IMPA2 Ameliorates High-Fat Diet-Induced Obesity by Enhancing Adaptive Thermogenesis in a Ca2+-activated Mitochondrial Biogenesis Pathway

The identification of thermogenic adipocytes in humans proves that enhanced adaptive thermogenesis may help mitigate obesity. Although some evidence suggests a role for IMPA2 in cellular metabolism, its specific impact on obesity and the underlying mechanisms remain underexplored. High-fat-diet (HFD)-induced obese mice were employed as experimental models. Cold exposure (4°C) or administration of the β3-adrenoceptor agonist CL316,243 was used to stimulate adipose thermogenesis. In vivo modulation of IMPA2 function was achieved through subcutaneous injection of adeno-associated virus (AAV).

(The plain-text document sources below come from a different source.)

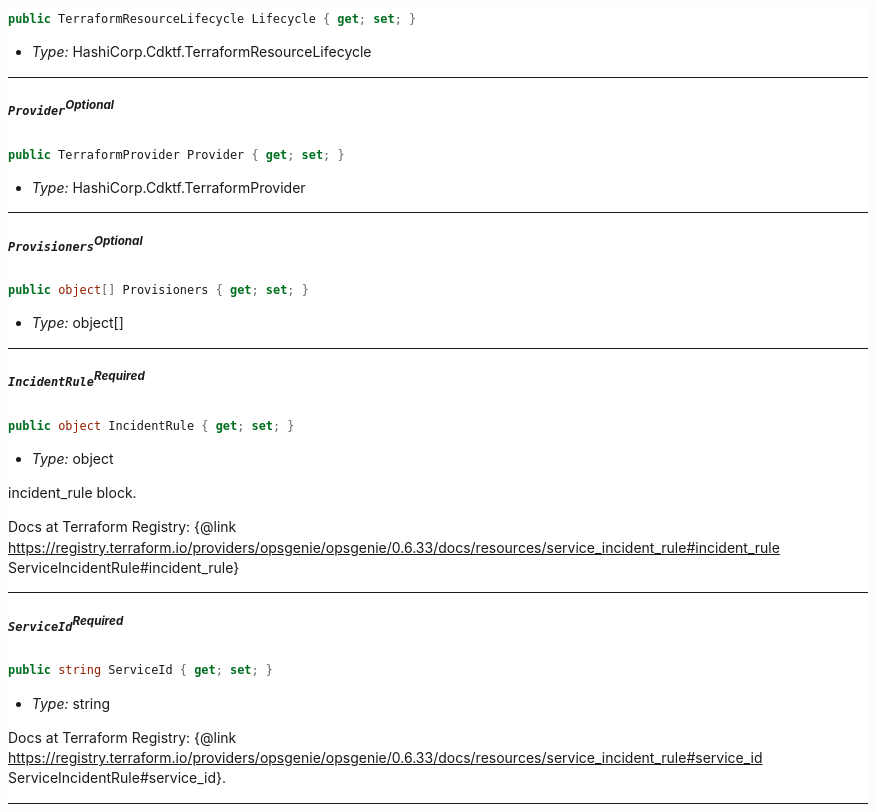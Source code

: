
 ```csharp
public TerraformResourceLifecycle Lifecycle { get; set; }
```

- *Type:* HashiCorp.Cdktf.TerraformResourceLifecycle

---

##### `Provider`<sup>Optional</sup> <a name="Provider" id="rhizo-co-terraform-provider-opsgenie.serviceIncidentRule.ServiceIncidentRuleConfig.property.provider"></a>

```csharp
public TerraformProvider Provider { get; set; }
```

- *Type:* HashiCorp.Cdktf.TerraformProvider

---

##### `Provisioners`<sup>Optional</sup> <a name="Provisioners" id="rhizo-co-terraform-provider-opsgenie.serviceIncidentRule.ServiceIncidentRuleConfig.property.provisioners"></a>

```csharp
public object[] Provisioners { get; set; }
```

- *Type:* object[]

---

##### `IncidentRule`<sup>Required</sup> <a name="IncidentRule" id="rhizo-co-terraform-provider-opsgenie.serviceIncidentRule.ServiceIncidentRuleConfig.property.incidentRule"></a>

```csharp
public object IncidentRule { get; set; }
```

- *Type:* object

incident_rule block.

Docs at Terraform Registry: {@link https://registry.terraform.io/providers/opsgenie/opsgenie/0.6.33/docs/resources/service_incident_rule#incident_rule ServiceIncidentRule#incident_rule}

---

##### `ServiceId`<sup>Required</sup> <a name="ServiceId" id="rhizo-co-terraform-provider-opsgenie.serviceIncidentRule.ServiceIncidentRuleConfig.property.serviceId"></a>

```csharp
public string ServiceId { get; set; }
```

- *Type:* string

Docs at Terraform Registry: {@link https://registry.terraform.io/providers/opsgenie/opsgenie/0.6.33/docs/resources/service_incident_rule#service_id ServiceIncidentRule#service_id}.

---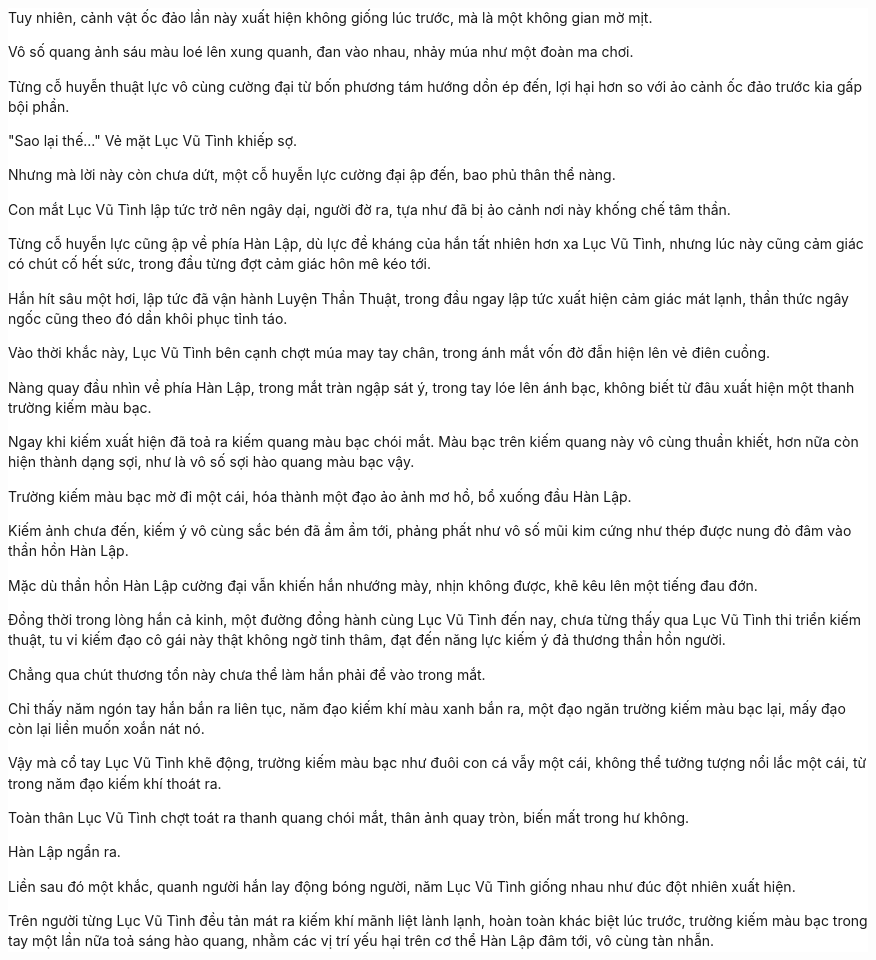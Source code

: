Tuy nhiên, cảnh vật ốc đảo lần này xuất hiện không giống lúc trước, mà là một không gian mờ mịt.

Vô số quang ảnh sáu màu loé lên xung quanh, đan vào nhau, nhảy múa như một đoàn ma chơi.

Từng cỗ huyễn thuật lực vô cùng cường đại từ bốn phương tám hướng dồn ép đến, lợi hại hơn so với ảo cảnh ốc đảo trước kia gấp bội phần.

"Sao lại thế..." Vẻ mặt Lục Vũ Tình khiếp sợ.

Nhưng mà lời này còn chưa dứt, một cỗ huyễn lực cường đại ập đến, bao phủ thân thể nàng.

Con mắt Lục Vũ Tình lập tức trở nên ngây dại, người đờ ra, tựa như đã bị ảo cảnh nơi này khống chế tâm thần.

Từng cỗ huyễn lực cũng ập về phía Hàn Lập, dù lực đề kháng của hắn tất nhiên hơn xa Lục Vũ Tình, nhưng lúc này cũng cảm giác có chút cố hết sức, trong đầu từng đợt cảm giác hôn mê kéo tới.

Hắn hít sâu một hơi, lập tức đã vận hành Luyện Thần Thuật, trong đầu ngay lập tức xuất hiện cảm giác mát lạnh, thần thức ngây ngốc cũng theo đó dần khôi phục tỉnh táo.

Vào thời khắc này, Lục Vũ Tình bên cạnh chợt múa may tay chân, trong ánh mắt vốn đờ đẫn hiện lên vẻ điên cuồng.

Nàng quay đầu nhìn về phía Hàn Lập, trong mắt tràn ngập sát ý, trong tay lóe lên ánh bạc, không biết từ đâu xuất hiện một thanh trường kiếm màu bạc.

Ngay khi kiếm xuất hiện đã toả ra kiếm quang màu bạc chói mắt. Màu bạc trên kiếm quang này vô cùng thuần khiết, hơn nữa còn hiện thành dạng sợi, như là vô số sợi hào quang màu bạc vậy.

Trường kiếm màu bạc mờ đi một cái, hóa thành một đạo ảo ảnh mơ hồ, bổ xuống đầu Hàn Lập.

Kiếm ảnh chưa đến, kiếm ý vô cùng sắc bén đã ầm ầm tới, phảng phất như vô số mũi kim cứng như thép được nung đỏ đâm vào thần hồn Hàn Lập.

Mặc dù thần hồn Hàn Lập cường đại vẫn khiến hắn nhướng mày, nhịn không được, khẽ kêu lên một tiếng đau đớn.

Đồng thời trong lòng hắn cả kinh, một đường đồng hành cùng Lục Vũ Tình đến nay, chưa từng thấy qua Lục Vũ Tình thi triển kiếm thuật, tu vi kiếm đạo cô gái này thật không ngờ tinh thâm, đạt đến năng lực kiếm ý đả thương thần hồn người.

Chẳng qua chút thương tổn này chưa thể làm hắn phải để vào trong mắt.

Chỉ thấy năm ngón tay hắn bắn ra liên tục, năm đạo kiếm khí màu xanh bắn ra, một đạo ngăn trường kiếm màu bạc lại, mấy đạo còn lại liền muốn xoắn nát nó.

Vậy mà cổ tay Lục Vũ Tình khẽ động, trường kiếm màu bạc như đuôi con cá vẫy một cái, không thể tưởng tượng nổi lắc một cái, từ trong năm đạo kiếm khí thoát ra.

Toàn thân Lục Vũ Tình chợt toát ra thanh quang chói mắt, thân ảnh quay tròn, biến mất trong hư không.

Hàn Lập ngẩn ra.

Liền sau đó một khắc, quanh người hắn lay động bóng người, năm Lục Vũ Tình giống nhau như đúc đột nhiên xuất hiện.

Trên người từng Lục Vũ Tình đều tản mát ra kiếm khí mãnh liệt lành lạnh, hoàn toàn khác biệt lúc trước, trường kiếm màu bạc trong tay một lần nữa toả sáng hào quang, nhằm các vị trí yếu hại trên cơ thể Hàn Lập đâm tới, vô cùng tàn nhẫn.
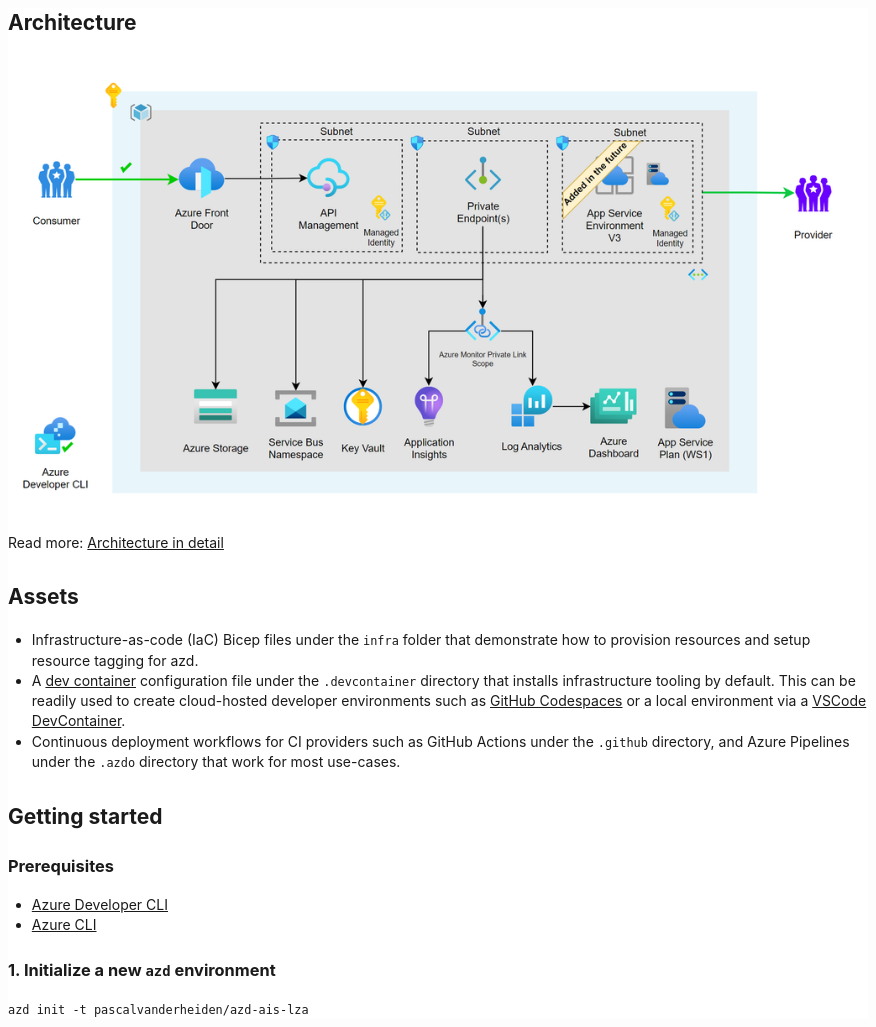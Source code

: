 ## Architecture

![azd-ais-lza](docs/images/arch.png)
Read more: [Architecture in detail](#architecture-in-detail)

## Assets

- Infrastructure-as-code (IaC) Bicep files under the `infra` folder that demonstrate how to provision resources and setup resource tagging for azd.
- A [dev container](https://containers.dev) configuration file under the `.devcontainer` directory that installs infrastructure tooling by default. This can be readily used to create cloud-hosted developer environments such as [GitHub Codespaces](https://aka.ms/codespaces) or a local environment via a [VSCode DevContainer](https://code.visualstudio.com/docs/devcontainers/containers).
- Continuous deployment workflows for CI providers such as GitHub Actions under the `.github` directory, and Azure Pipelines under the `.azdo` directory that work for most use-cases.

## Getting started

### Prerequisites

- [Azure Developer CLI](https://docs.microsoft.com/en-us/azure/developer/azure-developer-cli/)
- [Azure CLI](https://docs.microsoft.com/en-us/cli/azure/install-azure-cli)

### 1. Initialize a new `azd` environment

```shell
azd init -t pascalvanderheiden/azd-ais-lza
```

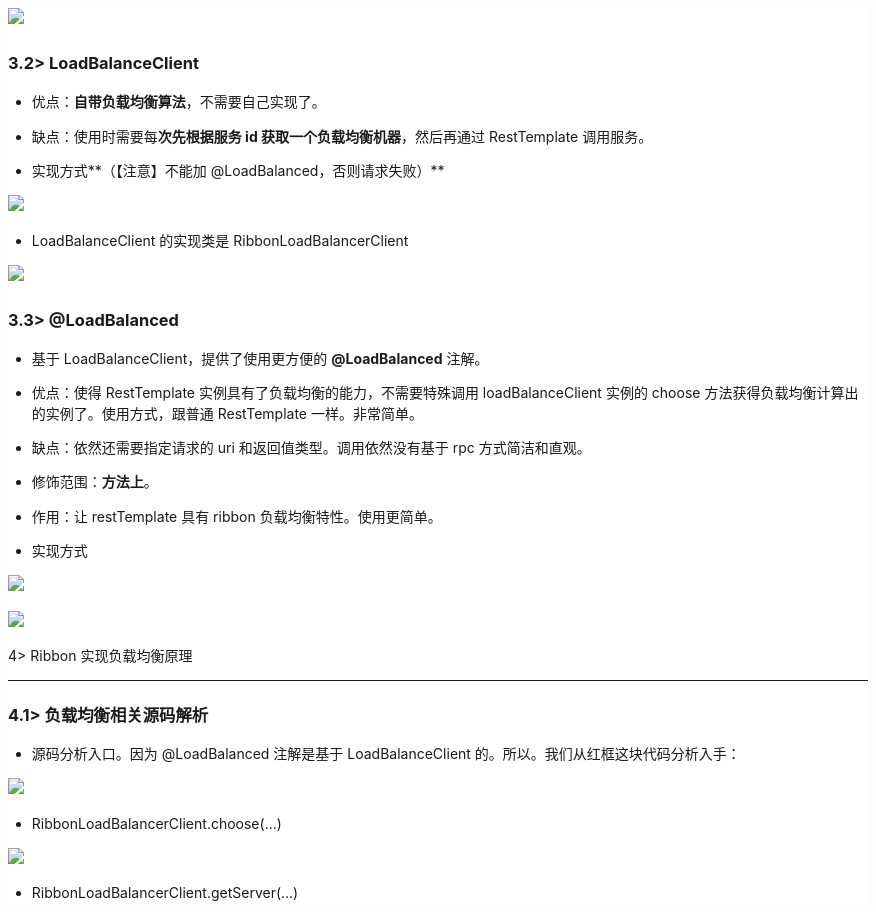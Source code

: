 
![](https://mmbiz.qpic.cn/mmbiz_png/AZHyCoMMOC9RYu56eJCo5Lb2ek18q2EiaWr9eibW5a4jXyKch7vBICyIG9MRaMdvBhiakl6UbqSbdGOClHon5Z3Ng/640?wx_fmt=png)

### 3.2> LoadBalanceClient  

*   优点：**自带负载均衡算法**，不需要自己实现了。
    

*   缺点：使用时需要每**次先根据服务 id 获取一个负载均衡机器**，然后再通过 RestTemplate 调用服务。
    
*   实现方式**（【注意】不能加 @LoadBalanced，否则请求失败）**
    

![](https://mmbiz.qpic.cn/mmbiz_png/AZHyCoMMOC9RYu56eJCo5Lb2ek18q2EiakyhZmNDccCWHWdydR5HJUDhCUVu2rmwxfUIF0axIOJO4wia59b7Jibqw/640?wx_fmt=png)

*   LoadBalanceClient 的实现类是 RibbonLoadBalancerClient
    

![](https://mmbiz.qpic.cn/mmbiz_png/AZHyCoMMOC9RYu56eJCo5Lb2ek18q2Eia6pNMX7H12Xx8fcdZlVUKiao4uXgejt1ptWEibMstSgkoZVwCby9Mbwiaw/640?wx_fmt=png)

### 3.3> @LoadBalanced  

*   基于 LoadBalanceClient，提供了使用更方便的 **@LoadBalanced** 注解。
    
*   优点：使得 RestTemplate 实例具有了负载均衡的能力，不需要特殊调用 loadBalanceClient 实例的 choose 方法获得负载均衡计算出的实例了。使用方式，跟普通 RestTemplate 一样。非常简单。
    
*   缺点：依然还需要指定请求的 uri 和返回值类型。调用依然没有基于 rpc 方式简洁和直观。
    
*   修饰范围：**方法上**。
    
*   作用：让 restTemplate 具有 ribbon 负载均衡特性。使用更简单。
    
*   实现方式
    

![](https://mmbiz.qpic.cn/mmbiz_png/AZHyCoMMOC9RYu56eJCo5Lb2ek18q2EiaWzvp7NRY3VLflpePzQr0EoicZjwpR8sriantgdXgeqoOwjIjtSDuhy3w/640?wx_fmt=png)

![](https://mmbiz.qpic.cn/mmbiz_png/AZHyCoMMOC9RYu56eJCo5Lb2ek18q2EiaR0tVyHugQPHXl61PBeL6IwpdSH4tMBlh0DguiajHiclWicibKU49HR4ibfA/640?wx_fmt=png)  

4> Ribbon 实现负载均衡原理  

---------------------

### 4.1> 负载均衡相关源码解析

*   源码分析入口。因为 @LoadBalanced 注解是基于 LoadBalanceClient 的。所以。我们从红框这块代码分析入手：
    

![](https://mmbiz.qpic.cn/mmbiz_png/AZHyCoMMOC9RYu56eJCo5Lb2ek18q2EiagJkoU7EhfkicEeEWssibTh4sDYZGlgeOcJ4ib4ISLic1u0uBxMhN5YibwNg/640?wx_fmt=png)

*   RibbonLoadBalancerClient.choose(...)
    

![](https://mmbiz.qpic.cn/mmbiz_png/AZHyCoMMOC9RYu56eJCo5Lb2ek18q2EiatE3w3qib9Ax4RAWdqzE6RNU0phAkhE6y0SRB1ugaF0wNzxicia6k6kVmw/640?wx_fmt=png)

*   RibbonLoadBalancerClient.getServer(...)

Body weight and energy metabolism were monitored, and browning was determined. The role and mechanisms of IMPA2 in thermogenesis were examined through adenovirus (Adv) treatment, followed by in vitro and in vivo analyses. Thermogenic stimulation increased IMPA2 level in murine inguinal white adipose tissue (iWAT), whereas obesity resulted in its downregulation. IMPA2 overexpression in iWAT accelerated WAT browning and thermogenesis, conferring protection against HFD-induced obesity and metabolic disturbances. Conversely, silencing IMPA2 reduced thermogenic gene levels in iWAT and inhibited WAT browning. Mechanistically, IMPA2 elevated myo-inositol (MI), inositol-1,4,5-trisphosphate (IP3) and intracellular calcium ion (Ca²⁺) levels, which subsequently activated Ca²⁺/calmodulin-dependent protein kinase IIα (CamKIIα) and PGC1α axis to increase mitochondrial biogenesis and thermogenic capacity in adipocytes. In conclusion, IMPA2 improves obesity and metabolic disorders, with its thermogenic enhancement mediated by the Ca²⁺-activated mitochondrial biogenesis pathway.